§ **Work order**
Every line that contains the word "tiempo" should be copied from the records below.

§ **Listed entries**
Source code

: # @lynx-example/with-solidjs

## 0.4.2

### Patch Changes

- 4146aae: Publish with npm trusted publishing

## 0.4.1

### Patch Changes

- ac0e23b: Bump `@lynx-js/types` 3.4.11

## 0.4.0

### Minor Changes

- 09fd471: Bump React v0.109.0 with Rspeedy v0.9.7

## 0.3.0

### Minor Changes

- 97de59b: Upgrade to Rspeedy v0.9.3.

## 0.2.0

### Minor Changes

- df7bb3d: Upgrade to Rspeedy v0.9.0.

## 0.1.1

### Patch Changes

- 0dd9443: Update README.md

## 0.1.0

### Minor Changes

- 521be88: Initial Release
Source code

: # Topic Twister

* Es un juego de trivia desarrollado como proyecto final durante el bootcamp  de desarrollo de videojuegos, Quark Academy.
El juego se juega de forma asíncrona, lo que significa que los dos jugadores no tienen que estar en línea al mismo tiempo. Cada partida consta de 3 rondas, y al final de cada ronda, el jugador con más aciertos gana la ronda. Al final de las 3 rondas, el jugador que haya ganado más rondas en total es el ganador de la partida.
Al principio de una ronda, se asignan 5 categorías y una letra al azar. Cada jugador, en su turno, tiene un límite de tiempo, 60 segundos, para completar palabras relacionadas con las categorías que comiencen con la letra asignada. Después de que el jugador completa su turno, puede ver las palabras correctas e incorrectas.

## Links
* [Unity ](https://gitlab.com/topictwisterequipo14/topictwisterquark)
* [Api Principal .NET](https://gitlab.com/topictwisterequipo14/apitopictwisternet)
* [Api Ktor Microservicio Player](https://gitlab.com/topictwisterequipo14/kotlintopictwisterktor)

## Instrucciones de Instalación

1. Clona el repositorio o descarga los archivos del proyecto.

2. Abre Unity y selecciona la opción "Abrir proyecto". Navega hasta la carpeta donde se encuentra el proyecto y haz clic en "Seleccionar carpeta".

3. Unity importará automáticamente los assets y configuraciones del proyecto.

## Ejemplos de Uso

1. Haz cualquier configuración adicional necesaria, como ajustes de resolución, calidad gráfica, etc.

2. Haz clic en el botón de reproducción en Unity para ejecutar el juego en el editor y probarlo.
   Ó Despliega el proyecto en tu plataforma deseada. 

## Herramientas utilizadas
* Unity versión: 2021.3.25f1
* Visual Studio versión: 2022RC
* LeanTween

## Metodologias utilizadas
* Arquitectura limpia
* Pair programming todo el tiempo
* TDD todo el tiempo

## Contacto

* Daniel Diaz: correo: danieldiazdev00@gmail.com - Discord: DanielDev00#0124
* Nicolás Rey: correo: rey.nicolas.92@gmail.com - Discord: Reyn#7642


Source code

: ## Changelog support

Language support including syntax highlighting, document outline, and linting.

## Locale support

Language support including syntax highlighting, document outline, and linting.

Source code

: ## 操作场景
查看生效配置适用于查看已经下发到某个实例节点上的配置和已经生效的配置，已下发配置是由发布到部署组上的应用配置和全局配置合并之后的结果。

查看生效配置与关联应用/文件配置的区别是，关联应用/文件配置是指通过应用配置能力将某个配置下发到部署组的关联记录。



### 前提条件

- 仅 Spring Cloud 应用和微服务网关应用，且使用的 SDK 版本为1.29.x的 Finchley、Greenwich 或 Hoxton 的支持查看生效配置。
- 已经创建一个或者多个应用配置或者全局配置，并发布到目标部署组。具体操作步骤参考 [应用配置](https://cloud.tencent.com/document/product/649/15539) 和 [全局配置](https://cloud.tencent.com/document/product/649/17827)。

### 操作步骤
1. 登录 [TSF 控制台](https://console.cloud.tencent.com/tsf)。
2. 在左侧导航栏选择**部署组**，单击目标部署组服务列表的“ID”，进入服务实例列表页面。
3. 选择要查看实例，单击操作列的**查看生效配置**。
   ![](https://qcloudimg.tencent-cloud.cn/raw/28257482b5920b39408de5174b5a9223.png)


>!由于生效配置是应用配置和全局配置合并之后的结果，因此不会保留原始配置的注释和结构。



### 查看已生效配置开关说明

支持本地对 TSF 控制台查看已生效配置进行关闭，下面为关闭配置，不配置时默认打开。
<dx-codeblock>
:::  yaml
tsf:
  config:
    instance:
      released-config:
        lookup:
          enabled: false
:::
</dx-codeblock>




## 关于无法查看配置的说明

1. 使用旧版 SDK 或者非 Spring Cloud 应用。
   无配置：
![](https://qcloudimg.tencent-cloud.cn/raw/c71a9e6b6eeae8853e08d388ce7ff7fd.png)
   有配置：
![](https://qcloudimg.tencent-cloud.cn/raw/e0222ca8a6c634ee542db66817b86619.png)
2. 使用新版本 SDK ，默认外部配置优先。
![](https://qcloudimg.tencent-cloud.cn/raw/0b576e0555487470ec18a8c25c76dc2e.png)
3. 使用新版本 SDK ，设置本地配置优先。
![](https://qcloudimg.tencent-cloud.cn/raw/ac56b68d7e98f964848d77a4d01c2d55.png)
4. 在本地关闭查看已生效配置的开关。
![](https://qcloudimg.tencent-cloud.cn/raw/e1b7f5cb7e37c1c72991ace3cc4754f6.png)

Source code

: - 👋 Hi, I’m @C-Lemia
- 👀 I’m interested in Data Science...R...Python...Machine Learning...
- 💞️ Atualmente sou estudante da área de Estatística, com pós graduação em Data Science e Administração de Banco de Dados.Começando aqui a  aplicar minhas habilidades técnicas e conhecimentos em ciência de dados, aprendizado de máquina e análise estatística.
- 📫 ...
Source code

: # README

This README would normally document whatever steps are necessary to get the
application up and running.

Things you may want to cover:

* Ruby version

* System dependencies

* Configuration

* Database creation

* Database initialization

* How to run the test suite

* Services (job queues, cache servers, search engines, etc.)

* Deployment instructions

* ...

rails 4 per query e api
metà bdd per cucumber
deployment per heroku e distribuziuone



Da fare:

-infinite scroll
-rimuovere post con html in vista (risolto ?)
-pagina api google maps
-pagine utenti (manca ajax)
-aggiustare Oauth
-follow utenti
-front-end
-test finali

§ **Response to the exercise**
El juego se juega de forma asíncrona, lo que significa que los dos jugadores no tienen que estar en línea al mismo tiempo. Cada partida consta de 3 rondas, y al final de cada ronda, el jugador con más aciertos gana la ronda. Al final de las 3 rondas, el jugador que haya ganado más rondas en total es el ganador de la partida.
Al principio de una ronda, se asignan 5 categorías y una letra al azar. Cada jugador, en su turno, tiene un límite de tiempo, 60 segundos, para completar palabras relacionadas con las categorías que comiencen con la letra asignada. Después de que el jugador completa su turno, puede ver las palabras correctas e incorrectas.
* Pair programming todo el tiempo
* TDD todo el tiempo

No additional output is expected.